The Greenwild is the titular world of plant-based magic, and it serves as the main setting, where most of the action in the novel takes place. Thomson spends a great deal of time describing the splendor of the Greenwild, which features fantastical versions of real-world plants and is populated by magical Botanists who use their powers to aid plant growth and help the natural world to thrive. Most of the infrastructure of the Botanists’ community is plant-based. Artemis, for example, lives in an enormous treehouse, and people also travel on the water via enormous lily pads that serve as boats.
Various Botanists regularly remind Daisy that the natural bounty of the Greenwild is not necessarily restricted to the Greenwild. This aspect of the novel suggests that the line between the mundane world and the magical world is very thin. In this sense, the Greenwild becomes a personification of nature itself, and Thomson uses this aspect of the novel to advocate for the importance of protecting the environment. The Greenwild is thus presented as something aspirational: A marvelous world that could be made real if people were to focus on protecting nature rather than destroying it in order to make money. The narrative ultimately serves as a call to action for middle-grade readers, encouraging them to practice environmental stewardship so that the real world can become as magically pristine as the Greenwild is portrayed to be.

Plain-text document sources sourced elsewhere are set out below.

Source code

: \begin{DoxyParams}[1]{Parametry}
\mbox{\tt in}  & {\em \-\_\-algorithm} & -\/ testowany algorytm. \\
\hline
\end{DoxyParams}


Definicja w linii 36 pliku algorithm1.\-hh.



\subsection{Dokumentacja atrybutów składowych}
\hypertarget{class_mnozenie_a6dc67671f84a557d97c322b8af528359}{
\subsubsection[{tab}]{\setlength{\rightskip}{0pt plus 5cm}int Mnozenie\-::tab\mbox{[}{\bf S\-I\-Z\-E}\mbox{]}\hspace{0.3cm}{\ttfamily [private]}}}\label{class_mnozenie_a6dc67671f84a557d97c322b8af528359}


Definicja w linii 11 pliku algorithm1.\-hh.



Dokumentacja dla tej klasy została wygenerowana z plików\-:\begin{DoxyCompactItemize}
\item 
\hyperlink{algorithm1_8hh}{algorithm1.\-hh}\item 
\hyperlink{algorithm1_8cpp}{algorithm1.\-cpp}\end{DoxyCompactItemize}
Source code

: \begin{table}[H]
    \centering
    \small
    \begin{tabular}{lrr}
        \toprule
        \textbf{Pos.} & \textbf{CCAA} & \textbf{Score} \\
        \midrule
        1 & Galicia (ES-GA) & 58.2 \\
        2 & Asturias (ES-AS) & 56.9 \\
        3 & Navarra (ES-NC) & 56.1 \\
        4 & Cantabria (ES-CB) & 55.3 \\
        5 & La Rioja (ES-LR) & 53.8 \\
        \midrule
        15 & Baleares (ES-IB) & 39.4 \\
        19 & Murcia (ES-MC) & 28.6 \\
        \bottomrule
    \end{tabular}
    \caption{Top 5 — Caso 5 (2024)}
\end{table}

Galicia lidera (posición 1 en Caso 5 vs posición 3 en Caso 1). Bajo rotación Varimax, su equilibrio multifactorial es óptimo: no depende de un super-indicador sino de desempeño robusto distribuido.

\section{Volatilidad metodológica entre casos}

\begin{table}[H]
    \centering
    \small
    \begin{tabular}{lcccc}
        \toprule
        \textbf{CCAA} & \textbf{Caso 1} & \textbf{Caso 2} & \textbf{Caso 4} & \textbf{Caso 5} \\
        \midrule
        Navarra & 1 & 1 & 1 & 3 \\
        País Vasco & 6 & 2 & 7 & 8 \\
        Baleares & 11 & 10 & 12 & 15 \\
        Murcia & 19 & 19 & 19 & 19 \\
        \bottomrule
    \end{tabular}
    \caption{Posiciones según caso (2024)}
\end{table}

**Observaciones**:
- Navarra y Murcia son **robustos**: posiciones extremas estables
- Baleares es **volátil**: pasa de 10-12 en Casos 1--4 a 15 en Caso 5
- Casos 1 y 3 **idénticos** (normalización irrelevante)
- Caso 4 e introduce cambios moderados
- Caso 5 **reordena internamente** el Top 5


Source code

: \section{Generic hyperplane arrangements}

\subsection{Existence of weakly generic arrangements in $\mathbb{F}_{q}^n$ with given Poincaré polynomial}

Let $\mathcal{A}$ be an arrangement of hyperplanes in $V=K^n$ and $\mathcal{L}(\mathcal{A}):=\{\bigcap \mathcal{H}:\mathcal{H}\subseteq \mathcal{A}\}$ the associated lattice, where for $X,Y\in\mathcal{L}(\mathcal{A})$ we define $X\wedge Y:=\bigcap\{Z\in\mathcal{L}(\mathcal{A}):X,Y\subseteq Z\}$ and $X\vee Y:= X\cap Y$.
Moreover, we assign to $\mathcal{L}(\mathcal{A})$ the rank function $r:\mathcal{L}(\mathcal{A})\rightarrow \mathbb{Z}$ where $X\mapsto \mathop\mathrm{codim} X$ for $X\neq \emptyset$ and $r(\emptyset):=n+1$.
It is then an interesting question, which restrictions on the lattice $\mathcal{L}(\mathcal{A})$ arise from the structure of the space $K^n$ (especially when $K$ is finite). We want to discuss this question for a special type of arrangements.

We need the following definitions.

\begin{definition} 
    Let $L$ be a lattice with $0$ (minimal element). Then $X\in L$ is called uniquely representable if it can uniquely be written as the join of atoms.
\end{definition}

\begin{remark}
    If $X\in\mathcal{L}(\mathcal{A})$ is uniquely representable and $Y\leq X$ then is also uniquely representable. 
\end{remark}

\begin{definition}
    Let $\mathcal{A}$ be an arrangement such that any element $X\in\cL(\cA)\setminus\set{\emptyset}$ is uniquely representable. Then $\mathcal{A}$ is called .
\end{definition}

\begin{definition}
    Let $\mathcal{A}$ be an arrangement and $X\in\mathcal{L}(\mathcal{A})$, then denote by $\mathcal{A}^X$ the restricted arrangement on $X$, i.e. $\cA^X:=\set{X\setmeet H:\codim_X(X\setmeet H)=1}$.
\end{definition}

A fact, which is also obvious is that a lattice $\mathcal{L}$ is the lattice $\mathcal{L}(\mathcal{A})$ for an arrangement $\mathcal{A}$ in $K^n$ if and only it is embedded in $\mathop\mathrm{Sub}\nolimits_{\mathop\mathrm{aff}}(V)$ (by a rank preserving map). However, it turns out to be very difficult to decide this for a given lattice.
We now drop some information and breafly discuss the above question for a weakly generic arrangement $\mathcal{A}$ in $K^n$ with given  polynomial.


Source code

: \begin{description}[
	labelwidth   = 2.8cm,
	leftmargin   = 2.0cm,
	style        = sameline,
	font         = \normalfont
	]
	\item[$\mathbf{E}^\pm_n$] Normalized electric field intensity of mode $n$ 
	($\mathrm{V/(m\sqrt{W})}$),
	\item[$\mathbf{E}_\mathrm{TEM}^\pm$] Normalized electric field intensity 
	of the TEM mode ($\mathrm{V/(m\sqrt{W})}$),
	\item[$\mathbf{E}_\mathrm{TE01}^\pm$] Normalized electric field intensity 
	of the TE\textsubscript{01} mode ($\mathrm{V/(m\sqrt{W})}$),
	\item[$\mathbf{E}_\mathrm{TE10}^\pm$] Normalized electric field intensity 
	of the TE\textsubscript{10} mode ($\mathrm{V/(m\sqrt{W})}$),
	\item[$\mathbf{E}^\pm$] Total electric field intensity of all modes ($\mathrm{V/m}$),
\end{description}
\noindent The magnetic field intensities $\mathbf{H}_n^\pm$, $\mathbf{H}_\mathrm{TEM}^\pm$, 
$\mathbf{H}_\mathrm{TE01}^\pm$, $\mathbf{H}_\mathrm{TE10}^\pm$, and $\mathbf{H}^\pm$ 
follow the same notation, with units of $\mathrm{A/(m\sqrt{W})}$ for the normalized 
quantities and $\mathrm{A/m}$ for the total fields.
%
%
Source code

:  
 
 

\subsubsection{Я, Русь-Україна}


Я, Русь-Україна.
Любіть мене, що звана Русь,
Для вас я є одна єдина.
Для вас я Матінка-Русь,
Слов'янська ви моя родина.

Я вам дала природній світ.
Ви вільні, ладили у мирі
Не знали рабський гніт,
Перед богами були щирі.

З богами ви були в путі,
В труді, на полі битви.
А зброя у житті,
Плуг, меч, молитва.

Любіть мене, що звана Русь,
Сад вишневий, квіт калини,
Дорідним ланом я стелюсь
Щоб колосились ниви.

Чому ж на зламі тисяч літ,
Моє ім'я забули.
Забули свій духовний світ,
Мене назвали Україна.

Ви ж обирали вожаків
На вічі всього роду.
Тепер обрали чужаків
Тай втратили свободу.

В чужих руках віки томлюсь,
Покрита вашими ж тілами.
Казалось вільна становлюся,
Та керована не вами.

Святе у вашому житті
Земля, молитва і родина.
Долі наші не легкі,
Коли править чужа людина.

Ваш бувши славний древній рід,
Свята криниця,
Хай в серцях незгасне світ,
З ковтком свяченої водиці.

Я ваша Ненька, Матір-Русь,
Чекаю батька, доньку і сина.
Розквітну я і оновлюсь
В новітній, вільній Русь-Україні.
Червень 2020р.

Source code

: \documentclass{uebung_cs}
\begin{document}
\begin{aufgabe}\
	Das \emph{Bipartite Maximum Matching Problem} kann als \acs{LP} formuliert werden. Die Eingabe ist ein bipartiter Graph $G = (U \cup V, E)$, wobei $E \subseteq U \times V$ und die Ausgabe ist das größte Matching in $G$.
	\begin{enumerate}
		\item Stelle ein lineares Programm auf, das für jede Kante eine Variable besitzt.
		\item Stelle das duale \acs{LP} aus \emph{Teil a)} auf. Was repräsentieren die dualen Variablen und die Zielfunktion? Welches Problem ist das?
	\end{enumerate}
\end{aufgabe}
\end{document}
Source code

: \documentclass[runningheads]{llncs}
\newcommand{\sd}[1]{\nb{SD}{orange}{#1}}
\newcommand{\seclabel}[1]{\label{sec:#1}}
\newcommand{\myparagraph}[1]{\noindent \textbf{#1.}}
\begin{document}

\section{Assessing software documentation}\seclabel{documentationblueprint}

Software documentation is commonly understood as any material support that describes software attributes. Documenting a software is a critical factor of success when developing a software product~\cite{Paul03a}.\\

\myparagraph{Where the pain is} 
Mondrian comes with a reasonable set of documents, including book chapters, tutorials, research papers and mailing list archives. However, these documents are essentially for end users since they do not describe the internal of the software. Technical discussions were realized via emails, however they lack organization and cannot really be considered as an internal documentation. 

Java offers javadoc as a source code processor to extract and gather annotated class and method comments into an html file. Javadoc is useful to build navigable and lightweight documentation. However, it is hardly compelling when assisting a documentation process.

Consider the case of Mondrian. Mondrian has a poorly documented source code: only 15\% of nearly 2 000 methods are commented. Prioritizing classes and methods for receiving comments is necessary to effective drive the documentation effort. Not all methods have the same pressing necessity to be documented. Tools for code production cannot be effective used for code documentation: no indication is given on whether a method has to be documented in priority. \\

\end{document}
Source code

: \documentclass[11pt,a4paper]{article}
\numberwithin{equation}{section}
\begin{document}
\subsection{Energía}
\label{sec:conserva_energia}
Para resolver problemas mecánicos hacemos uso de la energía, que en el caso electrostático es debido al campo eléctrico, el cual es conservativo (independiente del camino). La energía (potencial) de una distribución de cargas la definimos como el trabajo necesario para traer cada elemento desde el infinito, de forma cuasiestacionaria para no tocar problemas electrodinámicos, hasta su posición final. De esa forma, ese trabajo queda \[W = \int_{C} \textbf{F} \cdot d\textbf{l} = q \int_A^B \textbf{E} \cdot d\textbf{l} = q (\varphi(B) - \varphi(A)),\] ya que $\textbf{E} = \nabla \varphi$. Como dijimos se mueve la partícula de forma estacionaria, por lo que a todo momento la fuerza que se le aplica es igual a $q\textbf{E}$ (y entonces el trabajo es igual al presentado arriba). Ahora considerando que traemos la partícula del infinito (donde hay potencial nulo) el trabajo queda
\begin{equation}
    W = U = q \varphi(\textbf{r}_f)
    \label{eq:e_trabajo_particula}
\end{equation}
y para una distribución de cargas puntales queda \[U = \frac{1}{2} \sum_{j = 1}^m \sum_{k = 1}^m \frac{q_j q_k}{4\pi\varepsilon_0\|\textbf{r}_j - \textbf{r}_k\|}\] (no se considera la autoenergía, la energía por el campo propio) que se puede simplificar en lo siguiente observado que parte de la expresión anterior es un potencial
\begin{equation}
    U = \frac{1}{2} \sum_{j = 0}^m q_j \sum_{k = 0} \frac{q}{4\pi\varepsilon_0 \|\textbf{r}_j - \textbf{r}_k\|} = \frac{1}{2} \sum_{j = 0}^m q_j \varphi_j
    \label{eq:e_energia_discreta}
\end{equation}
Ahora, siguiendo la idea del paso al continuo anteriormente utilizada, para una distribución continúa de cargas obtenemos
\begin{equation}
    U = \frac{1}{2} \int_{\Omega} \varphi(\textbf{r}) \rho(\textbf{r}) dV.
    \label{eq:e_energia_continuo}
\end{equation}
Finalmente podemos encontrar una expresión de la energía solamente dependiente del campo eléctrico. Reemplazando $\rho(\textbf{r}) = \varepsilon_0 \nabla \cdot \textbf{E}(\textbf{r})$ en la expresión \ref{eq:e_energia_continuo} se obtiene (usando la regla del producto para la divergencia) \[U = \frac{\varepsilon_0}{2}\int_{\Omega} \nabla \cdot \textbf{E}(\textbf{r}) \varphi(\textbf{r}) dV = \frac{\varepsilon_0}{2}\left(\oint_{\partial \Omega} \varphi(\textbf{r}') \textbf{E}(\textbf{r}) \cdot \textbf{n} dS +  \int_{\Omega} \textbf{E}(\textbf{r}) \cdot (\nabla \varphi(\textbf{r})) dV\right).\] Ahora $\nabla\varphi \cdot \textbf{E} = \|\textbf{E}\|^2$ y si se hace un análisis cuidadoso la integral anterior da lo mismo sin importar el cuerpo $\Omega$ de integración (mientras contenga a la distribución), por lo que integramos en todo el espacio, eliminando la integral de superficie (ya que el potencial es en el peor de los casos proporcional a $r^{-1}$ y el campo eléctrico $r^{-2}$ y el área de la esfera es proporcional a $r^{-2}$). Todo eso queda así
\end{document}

The secret garden where Daisy meets with Hal stands as a secure place that allows her to learn about her father, even though she does not discover his true identity until much later in the novel. The setting also allows her to learn more about the Greenwild itself. As she works alongside Hal in the garden, she begins to understand the stakes involved in protecting the Greenwild from those who would seek to destroy it. When she finally realizes that Hal is living 30 years in the past, she begins to understand that the dangers of ecological destruction have long histories and have grown more extreme in the intervening years since Hal sought to fight against the capitalists who callously sell endangered plants and animals.
The secret garden also provides a safe place for the wishing pomegranate to grow from the seed that Leila once gifted to Daisy. (This seed also conjures the garden itself when Daisy wishes for aid at Wykhurst.) In the novel’s climax, when Daisy chooses to save Mallowmarsh instead of using the wishing pomegranate to gain more time with her father, this decision signifies that Daisy now sees Mallowmarsh as her home and its residents as her family. The garden’s hidden location also becomes an indirect allusion to Frances Hodgson Burnett’s The Secret Garden, particularly as Mr. Craven (Cardew’s assumed name after being stripped of his powers) echoes the name of the Craven family in Burnett’s novel.